Roosevelt Island (which is a part of the Manhattan borough) actually has an underground, pneumatic trash collection system: https://untappedcities.com/2020/04/09/inside-roosevelt-islan... . I think it would be hard to retrofit such a thing onto the already-built-up parts of the city though.
> I think it would be hard to retrofit such a thing onto the already-built-up parts of the city though.
It would be prohibitively expensive, because there's no master record of which pipes/wires/cables/etc. exist in any given location. It's very expensive to dig in Manhattan[0], because you basically have to dig carefully and see what's actually there, rather than having some knowledge of "the gas pipes are in this spot, so we can dig around them". So much of the infrastructure was installed before detailed record-keeping was standard practice.

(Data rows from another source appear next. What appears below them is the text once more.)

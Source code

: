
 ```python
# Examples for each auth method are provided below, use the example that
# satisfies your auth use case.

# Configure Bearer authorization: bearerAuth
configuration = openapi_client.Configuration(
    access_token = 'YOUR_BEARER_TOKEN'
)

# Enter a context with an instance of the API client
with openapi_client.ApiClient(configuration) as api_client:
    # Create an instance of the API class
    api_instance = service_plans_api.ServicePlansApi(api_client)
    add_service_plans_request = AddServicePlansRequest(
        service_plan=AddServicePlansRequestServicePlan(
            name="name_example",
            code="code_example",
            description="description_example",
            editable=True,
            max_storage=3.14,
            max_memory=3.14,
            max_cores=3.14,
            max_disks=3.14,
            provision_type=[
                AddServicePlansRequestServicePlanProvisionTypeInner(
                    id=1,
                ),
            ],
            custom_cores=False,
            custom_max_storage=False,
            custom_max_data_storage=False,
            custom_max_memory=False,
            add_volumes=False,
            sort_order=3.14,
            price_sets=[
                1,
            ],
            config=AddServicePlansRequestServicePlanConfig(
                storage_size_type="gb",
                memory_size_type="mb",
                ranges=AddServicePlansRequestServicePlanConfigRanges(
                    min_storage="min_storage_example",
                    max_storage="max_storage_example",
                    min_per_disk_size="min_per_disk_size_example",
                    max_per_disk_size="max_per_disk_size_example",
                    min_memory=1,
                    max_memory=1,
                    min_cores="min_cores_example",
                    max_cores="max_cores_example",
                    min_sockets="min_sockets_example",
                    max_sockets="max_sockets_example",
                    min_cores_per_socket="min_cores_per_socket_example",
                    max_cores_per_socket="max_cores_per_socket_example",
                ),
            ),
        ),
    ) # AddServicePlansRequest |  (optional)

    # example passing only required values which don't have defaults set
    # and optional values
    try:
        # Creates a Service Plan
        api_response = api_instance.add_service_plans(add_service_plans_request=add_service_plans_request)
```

As far as trash collection in NYC, the main thing that needs to happen is containerized trash collection. Right now, trash bags are just left on the sidewalks 3-5 times per week for 12 or more hours at a time, creating an absolute buffet for rodents.
[0] This actually applies to most of the city, but Manhattan is a combination of the oldest-built and most-densly-built infrastructure, so it's particularly expensive there.
Many cities face the same problem and this is how they fix it: they make a plan to rework every pipe and wire in their city in a finite amount of time. They go block by block and tear it all up at once. They bring a shitload of guys and equipment instead of two idiots with jackhammers, so the whole thing is ripped out and replaced in a week instead of in 5 years.